Exercise: After locating the line that contains "冥血的主身看着他们，心累，这" in the data below, set down exactly that line and each one after it through the line that contains "六万里外，王煊从虚空漩涡中出", and nothing more.

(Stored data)
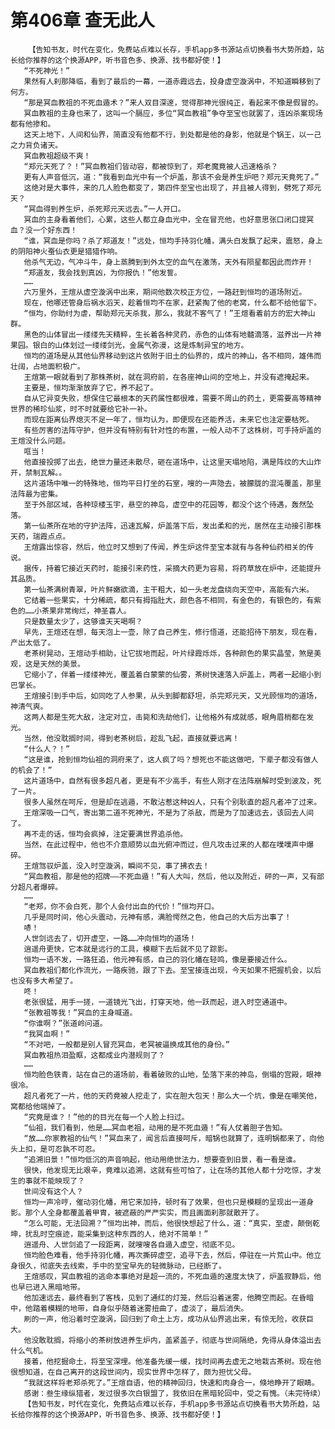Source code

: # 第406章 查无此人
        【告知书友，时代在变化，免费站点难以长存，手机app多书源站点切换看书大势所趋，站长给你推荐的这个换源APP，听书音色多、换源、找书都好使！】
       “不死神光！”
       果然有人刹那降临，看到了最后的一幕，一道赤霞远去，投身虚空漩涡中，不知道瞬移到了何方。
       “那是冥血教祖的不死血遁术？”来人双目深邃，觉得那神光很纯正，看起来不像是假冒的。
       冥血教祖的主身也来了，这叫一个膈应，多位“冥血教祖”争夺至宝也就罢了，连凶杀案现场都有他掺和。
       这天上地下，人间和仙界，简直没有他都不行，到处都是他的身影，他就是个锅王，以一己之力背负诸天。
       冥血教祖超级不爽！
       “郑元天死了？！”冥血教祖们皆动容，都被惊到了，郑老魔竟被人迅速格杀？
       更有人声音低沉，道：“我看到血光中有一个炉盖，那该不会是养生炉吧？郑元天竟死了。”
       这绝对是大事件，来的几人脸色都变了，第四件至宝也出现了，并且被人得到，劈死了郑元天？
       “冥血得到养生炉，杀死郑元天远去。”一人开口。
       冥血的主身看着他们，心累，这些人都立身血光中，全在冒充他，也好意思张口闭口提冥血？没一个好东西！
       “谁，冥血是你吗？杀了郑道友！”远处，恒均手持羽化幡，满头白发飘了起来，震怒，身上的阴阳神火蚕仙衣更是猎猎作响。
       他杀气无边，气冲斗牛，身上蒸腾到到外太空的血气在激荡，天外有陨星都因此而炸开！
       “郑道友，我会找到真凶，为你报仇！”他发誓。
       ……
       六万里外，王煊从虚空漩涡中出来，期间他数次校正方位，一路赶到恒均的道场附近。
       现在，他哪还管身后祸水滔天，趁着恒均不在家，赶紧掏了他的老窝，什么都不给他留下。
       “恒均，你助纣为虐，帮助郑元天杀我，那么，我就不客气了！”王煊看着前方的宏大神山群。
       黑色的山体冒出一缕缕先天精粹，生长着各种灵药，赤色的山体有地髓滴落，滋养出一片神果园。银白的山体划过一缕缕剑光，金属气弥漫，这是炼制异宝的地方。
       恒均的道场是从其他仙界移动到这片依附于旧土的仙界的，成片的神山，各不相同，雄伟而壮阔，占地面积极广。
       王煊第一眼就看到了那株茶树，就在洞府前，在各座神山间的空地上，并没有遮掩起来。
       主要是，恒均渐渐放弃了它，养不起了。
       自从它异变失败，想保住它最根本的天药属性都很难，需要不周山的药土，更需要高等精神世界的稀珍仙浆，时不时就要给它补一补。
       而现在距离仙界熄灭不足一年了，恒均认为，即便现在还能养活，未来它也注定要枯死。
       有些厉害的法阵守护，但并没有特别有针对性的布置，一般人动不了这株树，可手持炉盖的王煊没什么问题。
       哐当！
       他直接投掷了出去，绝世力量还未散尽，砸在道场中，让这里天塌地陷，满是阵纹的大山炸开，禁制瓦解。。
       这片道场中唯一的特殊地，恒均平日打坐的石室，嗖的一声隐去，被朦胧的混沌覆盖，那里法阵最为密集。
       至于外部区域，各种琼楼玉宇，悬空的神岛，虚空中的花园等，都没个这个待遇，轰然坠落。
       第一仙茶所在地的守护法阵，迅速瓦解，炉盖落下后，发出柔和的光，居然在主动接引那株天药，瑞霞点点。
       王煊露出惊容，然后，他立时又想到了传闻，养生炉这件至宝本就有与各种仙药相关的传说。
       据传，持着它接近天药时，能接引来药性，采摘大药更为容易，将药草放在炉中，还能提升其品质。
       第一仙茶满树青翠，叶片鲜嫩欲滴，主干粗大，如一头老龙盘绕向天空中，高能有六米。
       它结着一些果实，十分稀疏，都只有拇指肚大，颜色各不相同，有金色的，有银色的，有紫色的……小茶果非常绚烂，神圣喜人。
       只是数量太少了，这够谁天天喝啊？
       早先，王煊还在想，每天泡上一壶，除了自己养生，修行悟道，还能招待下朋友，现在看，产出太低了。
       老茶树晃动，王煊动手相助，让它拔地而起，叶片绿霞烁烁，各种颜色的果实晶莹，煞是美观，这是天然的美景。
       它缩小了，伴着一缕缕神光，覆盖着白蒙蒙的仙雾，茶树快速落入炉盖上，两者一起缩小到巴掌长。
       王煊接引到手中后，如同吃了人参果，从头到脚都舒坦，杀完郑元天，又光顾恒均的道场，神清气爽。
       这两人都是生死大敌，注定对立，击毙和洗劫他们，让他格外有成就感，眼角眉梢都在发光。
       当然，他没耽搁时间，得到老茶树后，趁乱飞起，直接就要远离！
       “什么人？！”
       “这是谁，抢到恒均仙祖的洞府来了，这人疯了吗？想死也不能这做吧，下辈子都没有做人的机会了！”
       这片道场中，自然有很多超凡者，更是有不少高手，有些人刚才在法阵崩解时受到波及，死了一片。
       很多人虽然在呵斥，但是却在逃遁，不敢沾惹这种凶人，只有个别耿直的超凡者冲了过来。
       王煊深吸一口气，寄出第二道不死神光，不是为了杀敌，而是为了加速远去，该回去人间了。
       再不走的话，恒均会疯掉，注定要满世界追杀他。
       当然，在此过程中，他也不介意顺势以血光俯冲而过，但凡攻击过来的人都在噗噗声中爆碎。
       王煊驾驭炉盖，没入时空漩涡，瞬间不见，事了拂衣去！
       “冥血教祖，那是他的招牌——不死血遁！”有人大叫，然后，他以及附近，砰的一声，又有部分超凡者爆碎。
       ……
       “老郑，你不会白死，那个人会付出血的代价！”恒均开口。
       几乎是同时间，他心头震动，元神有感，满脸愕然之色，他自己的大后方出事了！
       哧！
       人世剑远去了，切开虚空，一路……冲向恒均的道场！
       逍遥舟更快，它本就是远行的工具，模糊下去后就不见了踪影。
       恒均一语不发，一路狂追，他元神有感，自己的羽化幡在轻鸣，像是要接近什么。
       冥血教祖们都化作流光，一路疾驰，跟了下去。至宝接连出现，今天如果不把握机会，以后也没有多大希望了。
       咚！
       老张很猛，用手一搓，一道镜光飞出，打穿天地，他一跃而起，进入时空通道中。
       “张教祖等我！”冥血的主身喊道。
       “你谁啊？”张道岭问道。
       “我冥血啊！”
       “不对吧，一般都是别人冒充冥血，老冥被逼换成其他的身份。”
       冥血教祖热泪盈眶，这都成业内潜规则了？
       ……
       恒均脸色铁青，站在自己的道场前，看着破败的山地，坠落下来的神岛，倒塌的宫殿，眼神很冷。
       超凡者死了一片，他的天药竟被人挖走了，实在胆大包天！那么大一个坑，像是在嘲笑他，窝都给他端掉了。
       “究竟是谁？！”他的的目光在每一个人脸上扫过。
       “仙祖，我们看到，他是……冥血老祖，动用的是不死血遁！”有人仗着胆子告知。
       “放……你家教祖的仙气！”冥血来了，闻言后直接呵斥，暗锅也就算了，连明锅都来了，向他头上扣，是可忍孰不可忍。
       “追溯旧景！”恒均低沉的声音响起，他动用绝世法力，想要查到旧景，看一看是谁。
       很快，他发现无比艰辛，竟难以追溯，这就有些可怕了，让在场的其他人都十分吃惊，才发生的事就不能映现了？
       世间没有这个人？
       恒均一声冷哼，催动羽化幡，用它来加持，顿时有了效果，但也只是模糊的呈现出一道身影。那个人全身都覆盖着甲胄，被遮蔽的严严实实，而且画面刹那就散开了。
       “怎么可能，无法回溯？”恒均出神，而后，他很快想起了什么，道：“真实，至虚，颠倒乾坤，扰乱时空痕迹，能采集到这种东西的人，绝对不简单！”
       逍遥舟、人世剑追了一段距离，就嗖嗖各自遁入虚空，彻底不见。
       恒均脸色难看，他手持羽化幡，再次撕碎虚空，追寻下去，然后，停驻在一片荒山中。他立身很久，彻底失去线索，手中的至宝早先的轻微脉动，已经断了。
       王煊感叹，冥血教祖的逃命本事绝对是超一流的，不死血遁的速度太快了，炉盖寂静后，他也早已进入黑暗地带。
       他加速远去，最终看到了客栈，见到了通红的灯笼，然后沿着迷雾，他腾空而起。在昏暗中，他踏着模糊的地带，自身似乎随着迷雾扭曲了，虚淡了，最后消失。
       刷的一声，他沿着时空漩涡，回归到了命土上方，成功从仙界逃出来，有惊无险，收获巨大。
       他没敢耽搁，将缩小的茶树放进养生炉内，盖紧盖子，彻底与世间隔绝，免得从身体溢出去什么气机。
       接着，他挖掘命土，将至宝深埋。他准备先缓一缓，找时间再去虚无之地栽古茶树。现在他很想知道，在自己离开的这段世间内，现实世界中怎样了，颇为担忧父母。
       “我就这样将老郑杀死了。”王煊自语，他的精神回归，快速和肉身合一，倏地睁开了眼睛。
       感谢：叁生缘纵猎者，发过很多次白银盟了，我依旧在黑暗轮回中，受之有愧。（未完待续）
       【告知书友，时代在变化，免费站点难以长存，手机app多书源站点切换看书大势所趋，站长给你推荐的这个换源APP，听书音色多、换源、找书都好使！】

--

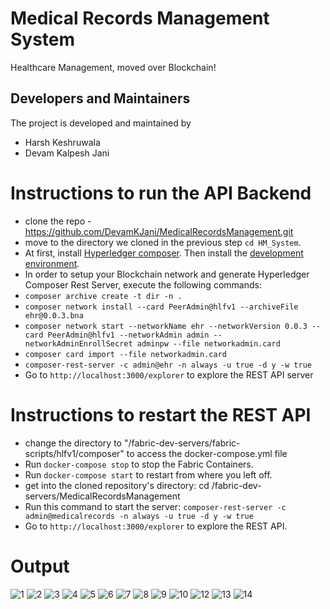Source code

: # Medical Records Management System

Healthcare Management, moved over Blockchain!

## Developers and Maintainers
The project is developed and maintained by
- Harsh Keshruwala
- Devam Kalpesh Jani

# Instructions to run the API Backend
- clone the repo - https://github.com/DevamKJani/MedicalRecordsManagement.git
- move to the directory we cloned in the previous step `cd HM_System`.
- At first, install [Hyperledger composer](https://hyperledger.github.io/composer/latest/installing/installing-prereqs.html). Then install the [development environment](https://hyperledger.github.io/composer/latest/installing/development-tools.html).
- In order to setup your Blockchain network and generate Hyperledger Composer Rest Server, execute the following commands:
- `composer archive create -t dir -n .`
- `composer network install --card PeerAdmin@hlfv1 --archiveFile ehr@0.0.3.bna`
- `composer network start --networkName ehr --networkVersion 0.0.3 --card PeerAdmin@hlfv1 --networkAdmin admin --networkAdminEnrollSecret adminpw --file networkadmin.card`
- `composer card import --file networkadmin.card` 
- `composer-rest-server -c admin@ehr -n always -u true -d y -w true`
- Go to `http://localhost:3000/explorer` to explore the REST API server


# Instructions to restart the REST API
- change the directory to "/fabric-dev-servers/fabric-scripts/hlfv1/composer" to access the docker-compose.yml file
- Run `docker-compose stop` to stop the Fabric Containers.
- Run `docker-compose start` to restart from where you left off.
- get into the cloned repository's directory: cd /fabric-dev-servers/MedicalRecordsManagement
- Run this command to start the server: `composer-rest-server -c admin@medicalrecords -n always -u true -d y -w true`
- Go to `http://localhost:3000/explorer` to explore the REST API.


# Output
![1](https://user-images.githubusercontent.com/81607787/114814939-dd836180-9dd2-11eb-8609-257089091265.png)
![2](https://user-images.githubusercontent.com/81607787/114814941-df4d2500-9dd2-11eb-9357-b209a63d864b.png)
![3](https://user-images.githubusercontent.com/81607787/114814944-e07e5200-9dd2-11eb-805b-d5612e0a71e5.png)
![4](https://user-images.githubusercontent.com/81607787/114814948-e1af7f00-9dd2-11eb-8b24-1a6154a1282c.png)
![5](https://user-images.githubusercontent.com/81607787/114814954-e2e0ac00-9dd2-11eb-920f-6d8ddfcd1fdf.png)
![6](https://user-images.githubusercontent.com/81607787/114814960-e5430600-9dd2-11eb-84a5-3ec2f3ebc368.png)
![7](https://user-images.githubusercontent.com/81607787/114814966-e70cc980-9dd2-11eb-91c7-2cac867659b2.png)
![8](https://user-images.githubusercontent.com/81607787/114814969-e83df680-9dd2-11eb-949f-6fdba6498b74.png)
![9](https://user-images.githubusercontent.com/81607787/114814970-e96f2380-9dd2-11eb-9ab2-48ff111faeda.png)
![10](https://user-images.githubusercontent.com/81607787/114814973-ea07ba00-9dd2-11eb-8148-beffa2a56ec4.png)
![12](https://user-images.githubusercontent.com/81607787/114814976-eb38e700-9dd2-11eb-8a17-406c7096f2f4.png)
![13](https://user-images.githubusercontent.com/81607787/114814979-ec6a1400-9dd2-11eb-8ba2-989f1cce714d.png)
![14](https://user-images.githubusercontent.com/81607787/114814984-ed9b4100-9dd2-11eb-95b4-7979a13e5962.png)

Response area:
       冥血的主身看着他们，心累，这些人都立身血光中，全在冒充他，也好意思张口闭口提冥血？没一个好东西！
       “谁，冥血是你吗？杀了郑道友！”远处，恒均手持羽化幡，满头白发飘了起来，震怒，身上的阴阳神火蚕仙衣更是猎猎作响。
       他杀气无边，气冲斗牛，身上蒸腾到到外太空的血气在激荡，天外有陨星都因此而炸开！
       “郑道友，我会找到真凶，为你报仇！”他发誓。
       ……
       六万里外，王煊从虚空漩涡中出来，期间他数次校正方位，一路赶到恒均的道场附近。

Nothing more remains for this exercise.